Ada yang bilang, orang pusat ga adil soal lumpur Lapindo dibandingkan bencana banjir di Jakarta. Katanya, sejak beberapa tahun lalu Jakarta dikasih anggaran rehabilitasi Rp2,7 Trilun, sedangkan luapan lumpur Lapindo ga dikasih. Padahal saat ini dana yang diperlukan di Sidoarjo untuk membangun kanal ke laut sebesar Rp670 miliar, biaya relokasi infrastruktur jalan tol sebesar Rp2,7 triliun, biaya relokasi rel Kereta Api, pipa gas, jaringan listrik dan sejumlah sarana transportasi lainnya.
Katanya, kanal ke laut dibutuhkan secepatnya agar lumpur ga merusak lingkungan hidup, pemukiman dan infrastruktur yang lebih luas lagi. Apalagi jalan raya Porong merupakan urat nadi sektor perhubungan di Jatim. Banyak industri jatuh bangkrut, pengangkutan hasil bumi, barang kebutuhan pangan juga terganggu, rel kereta dan pipa gas rusak mengganggu industri di Jatim.
Untuk alasan itu, ya, semua bener menurut gw. Tapi kalo sampe ngomong orang pusat ga adil, nanti dulu. Emang sapa yang bikin lumpur mpe meluber kemana2? Orang Lapindo kan? Yasud, tuntutlah Bakrie. Jangan karena sesama orang Golkar trus sok nyalah2in orang pusat (yang bukan Golkar pasti). Kejarlah si Bakrie, udah terlalu lama dia jadi anak emas. Pura2 lupa soal lumpur panas Lapindo. Mungkin pengen dibawain lumpur lagi, trus disuapin bubur lumpur. Gw yakin, realisasi ganti rugi, mungkin tak akan terjadi sampai semua perumahan di Sidoarjo tenggelam dalam lumpur.
Tapi diam lalu menyerah, ga akan menghentikan aliran lumpur panas di sana.

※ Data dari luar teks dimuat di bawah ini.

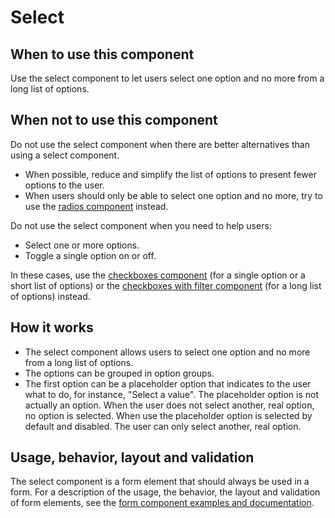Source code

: # Select

## When to use this component

Use the select component to let users select one option and no more from a long list of options.

## When not to use this component

Do not use the select component when there are better alternatives than using a select component.

* When possible, reduce and simplify the list of options to present fewer options to the user.
* When users should only be able to select one option and no more, try to use the <a href="{{path './radios'}}">radios component</a> instead.

Do not use the select component when you need to help users:

* Select one or more options.
* Toggle a single option on or off.

In these cases, use the <a href="{{path './checkboxes'}}">checkboxes component</a> (for a single option or a short list of options) or the <a href="{{path './checkboxes-with-filter'}}">checkboxes with filter component</a> (for a long list of options) instead.

## How it works

* The select component allows users to select one option and no more from a long list of options.
* The options can be grouped in option groups.
* The first option can be a placeholder option that indicates to the user what to do, for instance, "Select a value". The placeholder option is not actually an option. When the user does not select another, real option, no option is selected. When use the placeholder option is selected by default and disabled. The user can only select another, real option.

## Usage, behavior, layout and validation

The select component is a form element that should always be used in a form. For a description of the usage, the behavior, the layout and validation of form elements, see the <a href="{{path './form'}}">form component examples and documentation</a>.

Banyak orang ngomong solusi buat korban banjir Jakarta dan lumpur Lapindo. Transmigrasi katanya. Apa ga cuma memindahkan masalah sosial kota ke daerah lain? Apa orang2 mo disuruh berdagang di lahan pertanian? Lalu, pemindahan ibukota negara. Tak ada yang aneh dan ga mungkin, kecuali emang ga niat. Toh pemindahan ibukota pernah dilakukan para leluhur. Pertama pindah ke Yogyakarta, dan yang kedua pernah pindah ke Bukittinggi.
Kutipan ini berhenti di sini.